1、人生いろいろー川の流れのライプニッツ

ライプニッツ

 ライプニッツ(1646-1716)は、ニュートンと同時期に微分・積分法を見出した数学にも長けた大哲学者です。世界全体を自己の内部に映し出す部分のない実体としての「モナド」の提唱者でまずは知られていますが、神が創造において設けた「予定調和」の原理によって、世界は作られ動いていると考えました。この予定調和が、『カンディード』で主人公の哲学的教師パングロスがしきりに喧伝している「最善説」にあたります。

 今日は最初ですから、まずは軽いノリで、人生について論じてみることにしましょう。落ち着くところに落ち着く、との考えは、アリストテレスの重力論を思い起こさせます。彼は、物が落ちる現象を、そのように自然ができている、と考え、この惹き付ける力を人々の住む環境に当てはめて、性格はその地域の人々のライフスタイルによって決まってくる、と考えました。環境を一つの鋳型と考えれば、その鋳型によって醸成されるのが性格だ、というものです。
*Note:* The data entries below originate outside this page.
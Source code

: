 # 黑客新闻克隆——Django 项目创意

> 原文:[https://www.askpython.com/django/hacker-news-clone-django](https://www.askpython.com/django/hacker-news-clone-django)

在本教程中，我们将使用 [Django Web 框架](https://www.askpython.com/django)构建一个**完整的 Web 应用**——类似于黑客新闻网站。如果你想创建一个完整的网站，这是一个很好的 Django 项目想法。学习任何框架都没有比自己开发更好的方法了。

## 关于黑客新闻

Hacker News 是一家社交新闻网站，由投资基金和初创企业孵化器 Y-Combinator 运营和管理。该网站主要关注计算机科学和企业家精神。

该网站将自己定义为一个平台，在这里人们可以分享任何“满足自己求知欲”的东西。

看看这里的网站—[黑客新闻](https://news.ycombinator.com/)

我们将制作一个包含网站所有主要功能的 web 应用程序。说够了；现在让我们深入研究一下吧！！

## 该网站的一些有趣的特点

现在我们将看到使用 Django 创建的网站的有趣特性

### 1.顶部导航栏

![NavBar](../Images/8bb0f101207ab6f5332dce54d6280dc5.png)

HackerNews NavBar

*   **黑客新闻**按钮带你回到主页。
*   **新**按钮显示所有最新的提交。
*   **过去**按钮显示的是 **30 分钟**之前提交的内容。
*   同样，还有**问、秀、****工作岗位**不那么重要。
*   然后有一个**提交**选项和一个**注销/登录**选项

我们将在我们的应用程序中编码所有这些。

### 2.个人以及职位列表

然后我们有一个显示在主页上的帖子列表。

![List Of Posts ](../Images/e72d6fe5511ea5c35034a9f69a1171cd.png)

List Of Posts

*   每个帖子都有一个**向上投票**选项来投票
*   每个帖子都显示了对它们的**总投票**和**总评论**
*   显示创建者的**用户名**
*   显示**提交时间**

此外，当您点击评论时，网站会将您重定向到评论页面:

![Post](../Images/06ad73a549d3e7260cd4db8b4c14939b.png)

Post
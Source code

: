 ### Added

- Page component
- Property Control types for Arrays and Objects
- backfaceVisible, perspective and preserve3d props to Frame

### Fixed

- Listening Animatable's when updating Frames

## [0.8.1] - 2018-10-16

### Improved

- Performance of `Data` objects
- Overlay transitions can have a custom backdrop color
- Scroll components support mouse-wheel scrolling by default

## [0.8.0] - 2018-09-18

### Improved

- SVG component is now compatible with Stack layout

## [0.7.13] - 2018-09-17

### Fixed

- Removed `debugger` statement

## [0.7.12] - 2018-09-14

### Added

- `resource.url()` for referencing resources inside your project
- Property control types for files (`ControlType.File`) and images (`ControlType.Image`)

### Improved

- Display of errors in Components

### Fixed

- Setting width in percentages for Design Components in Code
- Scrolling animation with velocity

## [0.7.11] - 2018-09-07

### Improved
ライプニッツの「予定調和」は、この鋳型を神に広げた、と言えないことはありません。

 川の流れに身を任せて流されていくのが人生である、と唄った美空ひばりの「川の流れのように」は、川がわたしたちの人生の鋳型である、との考えが底に潜んでいます。

 これに対して、『カンディード』の主人公の人生は、玉突きで突かれてあちこちのボールにあたって転げまわる球に似ています。どこに転がっていくかは、盤上にランダムに置かれたほかの球の状況によります。最初の一突きを、球を選んだ人の意思によるものだとしても、その後の人生はまったく予測がつきません。首尾よくポケットに入るか、盤上でさ迷うかは、ある意味で運次第となります。人生の場合は、無数のポケットがありますから、どこに入るかはそれこそ、ペギー葉山の「ケ・セラ・セラ」というわけです。

 では、水前寺清子の「一日一歩、三日で三歩、三歩進んで、二歩さがる」の「三百六十五歩のマーチ」はどうでしょうか。皆さんご存知の人生を唄った歌で印象深いものがあれば、是非ともご教示ください。そういえば、島倉千代子の「人生いろいろ」もありましたね。

 わたしの人生論は「人生は橋かけ自由のアミダくじ」というものです。さて、皆さんの人生論をまずは紹介し合うことにいたしましょう。